Goal of the exercise>
Any image found in the entries is to be skipped; the rest is returned word for word.

Task material>
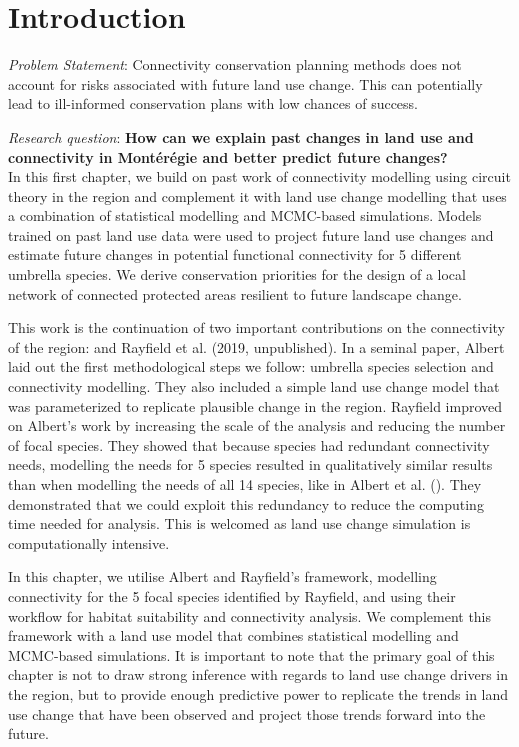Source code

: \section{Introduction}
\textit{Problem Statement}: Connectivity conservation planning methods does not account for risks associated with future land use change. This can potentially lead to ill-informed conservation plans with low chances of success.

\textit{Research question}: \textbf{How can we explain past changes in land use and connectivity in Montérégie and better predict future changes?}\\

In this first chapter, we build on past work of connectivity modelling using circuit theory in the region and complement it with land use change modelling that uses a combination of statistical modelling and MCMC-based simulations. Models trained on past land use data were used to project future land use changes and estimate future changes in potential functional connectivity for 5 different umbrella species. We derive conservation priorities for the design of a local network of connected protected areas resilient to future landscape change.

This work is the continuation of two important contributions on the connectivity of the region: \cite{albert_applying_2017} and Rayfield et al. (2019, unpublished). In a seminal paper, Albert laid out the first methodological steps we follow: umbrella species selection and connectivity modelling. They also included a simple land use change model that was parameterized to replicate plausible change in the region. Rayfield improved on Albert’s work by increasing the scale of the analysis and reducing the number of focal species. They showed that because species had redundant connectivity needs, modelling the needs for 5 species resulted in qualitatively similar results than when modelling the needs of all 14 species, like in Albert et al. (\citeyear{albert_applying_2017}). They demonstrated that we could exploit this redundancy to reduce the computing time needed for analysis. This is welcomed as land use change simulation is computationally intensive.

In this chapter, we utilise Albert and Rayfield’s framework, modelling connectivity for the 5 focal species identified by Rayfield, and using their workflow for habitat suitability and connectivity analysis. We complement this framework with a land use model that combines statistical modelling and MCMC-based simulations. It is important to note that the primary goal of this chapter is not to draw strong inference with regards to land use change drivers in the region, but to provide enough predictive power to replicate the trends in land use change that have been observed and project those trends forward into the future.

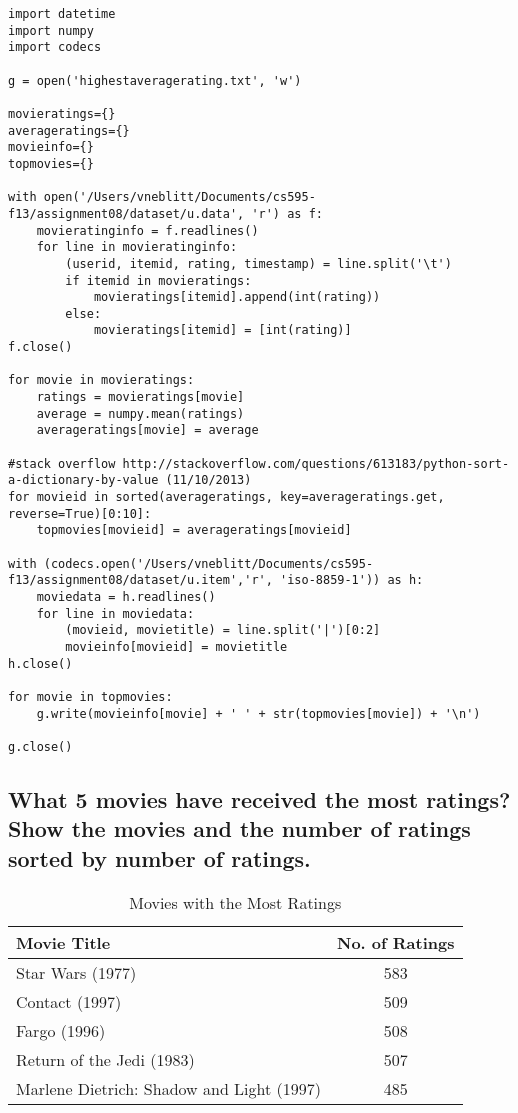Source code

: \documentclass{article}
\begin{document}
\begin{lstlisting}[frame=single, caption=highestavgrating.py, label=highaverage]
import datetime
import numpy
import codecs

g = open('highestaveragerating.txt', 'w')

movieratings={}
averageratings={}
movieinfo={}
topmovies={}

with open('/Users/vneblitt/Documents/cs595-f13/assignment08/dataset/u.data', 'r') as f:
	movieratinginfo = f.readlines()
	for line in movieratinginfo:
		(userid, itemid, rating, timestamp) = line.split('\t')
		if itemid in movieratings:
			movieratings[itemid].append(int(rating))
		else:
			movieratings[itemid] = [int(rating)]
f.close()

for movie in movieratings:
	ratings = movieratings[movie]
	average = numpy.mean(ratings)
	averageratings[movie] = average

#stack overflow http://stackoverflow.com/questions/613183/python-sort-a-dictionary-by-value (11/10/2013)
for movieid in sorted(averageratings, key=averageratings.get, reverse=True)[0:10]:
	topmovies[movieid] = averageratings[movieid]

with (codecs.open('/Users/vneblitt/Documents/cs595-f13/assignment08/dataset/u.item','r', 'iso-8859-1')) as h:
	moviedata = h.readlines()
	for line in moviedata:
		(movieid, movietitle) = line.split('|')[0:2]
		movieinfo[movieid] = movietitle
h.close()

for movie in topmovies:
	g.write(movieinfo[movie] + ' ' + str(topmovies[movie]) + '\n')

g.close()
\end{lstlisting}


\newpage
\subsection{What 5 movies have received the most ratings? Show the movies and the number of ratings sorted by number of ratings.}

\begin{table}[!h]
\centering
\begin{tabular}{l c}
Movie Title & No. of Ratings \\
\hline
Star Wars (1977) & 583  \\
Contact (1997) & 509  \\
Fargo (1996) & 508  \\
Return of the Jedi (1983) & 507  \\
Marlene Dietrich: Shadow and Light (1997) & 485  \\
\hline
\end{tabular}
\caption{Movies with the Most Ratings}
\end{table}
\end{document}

Output>
Source code

: \section{Introduction}
\textit{Problem Statement}: Connectivity conservation planning methods does not account for risks associated with future land use change. This can potentially lead to ill-informed conservation plans with low chances of success.

\textit{Research question}: \textbf{How can we explain past changes in land use and connectivity in Montérégie and better predict future changes?}\\

In this first chapter, we build on past work of connectivity modelling using circuit theory in the region and complement it with land use change modelling that uses a combination of statistical modelling and MCMC-based simulations. Models trained on past land use data were used to project future land use changes and estimate future changes in potential functional connectivity for 5 different umbrella species. We derive conservation priorities for the design of a local network of connected protected areas resilient to future landscape change.

This work is the continuation of two important contributions on the connectivity of the region: \cite{albert_applying_2017} and Rayfield et al. (2019, unpublished). In a seminal paper, Albert laid out the first methodological steps we follow: umbrella species selection and connectivity modelling. They also included a simple land use change model that was parameterized to replicate plausible change in the region. Rayfield improved on Albert’s work by increasing the scale of the analysis and reducing the number of focal species. They showed that because species had redundant connectivity needs, modelling the needs for 5 species resulted in qualitatively similar results than when modelling the needs of all 14 species, like in Albert et al. (\citeyear{albert_applying_2017}). They demonstrated that we could exploit this redundancy to reduce the computing time needed for analysis. This is welcomed as land use change simulation is computationally intensive.

In this chapter, we utilise Albert and Rayfield’s framework, modelling connectivity for the 5 focal species identified by Rayfield, and using their workflow for habitat suitability and connectivity analysis. We complement this framework with a land use model that combines statistical modelling and MCMC-based simulations. It is important to note that the primary goal of this chapter is not to draw strong inference with regards to land use change drivers in the region, but to provide enough predictive power to replicate the trends in land use change that have been observed and project those trends forward into the future.

Source code

: \documentclass{article}
\begin{document}
\begin{lstlisting}[frame=single, caption=highestavgrating.py, label=highaverage]
import datetime
import numpy
import codecs

g = open('highestaveragerating.txt', 'w')

movieratings={}
averageratings={}
movieinfo={}
topmovies={}

with open('/Users/vneblitt/Documents/cs595-f13/assignment08/dataset/u.data', 'r') as f:
	movieratinginfo = f.readlines()
	for line in movieratinginfo:
		(userid, itemid, rating, timestamp) = line.split('\t')
		if itemid in movieratings:
			movieratings[itemid].append(int(rating))
		else:
			movieratings[itemid] = [int(rating)]
f.close()

for movie in movieratings:
	ratings = movieratings[movie]
	average = numpy.mean(ratings)
	averageratings[movie] = average

#stack overflow http://stackoverflow.com/questions/613183/python-sort-a-dictionary-by-value (11/10/2013)
for movieid in sorted(averageratings, key=averageratings.get, reverse=True)[0:10]:
	topmovies[movieid] = averageratings[movieid]

with (codecs.open('/Users/vneblitt/Documents/cs595-f13/assignment08/dataset/u.item','r', 'iso-8859-1')) as h:
	moviedata = h.readlines()
	for line in moviedata:
		(movieid, movietitle) = line.split('|')[0:2]
		movieinfo[movieid] = movietitle
h.close()

for movie in topmovies:
	g.write(movieinfo[movie] + ' ' + str(topmovies[movie]) + '\n')

g.close()
\end{lstlisting}


\newpage
\subsection{What 5 movies have received the most ratings? Show the movies and the number of ratings sorted by number of ratings.}

\begin{table}[!h]
\centering
\begin{tabular}{l c}
Movie Title & No. of Ratings \\
\hline
Star Wars (1977) & 583  \\
Contact (1997) & 509  \\
Fargo (1996) & 508  \\
Return of the Jedi (1983) & 507  \\
Marlene Dietrich: Shadow and Light (1997) & 485  \\
\hline
\end{tabular}
\caption{Movies with the Most Ratings}
\end{table}
\end{document}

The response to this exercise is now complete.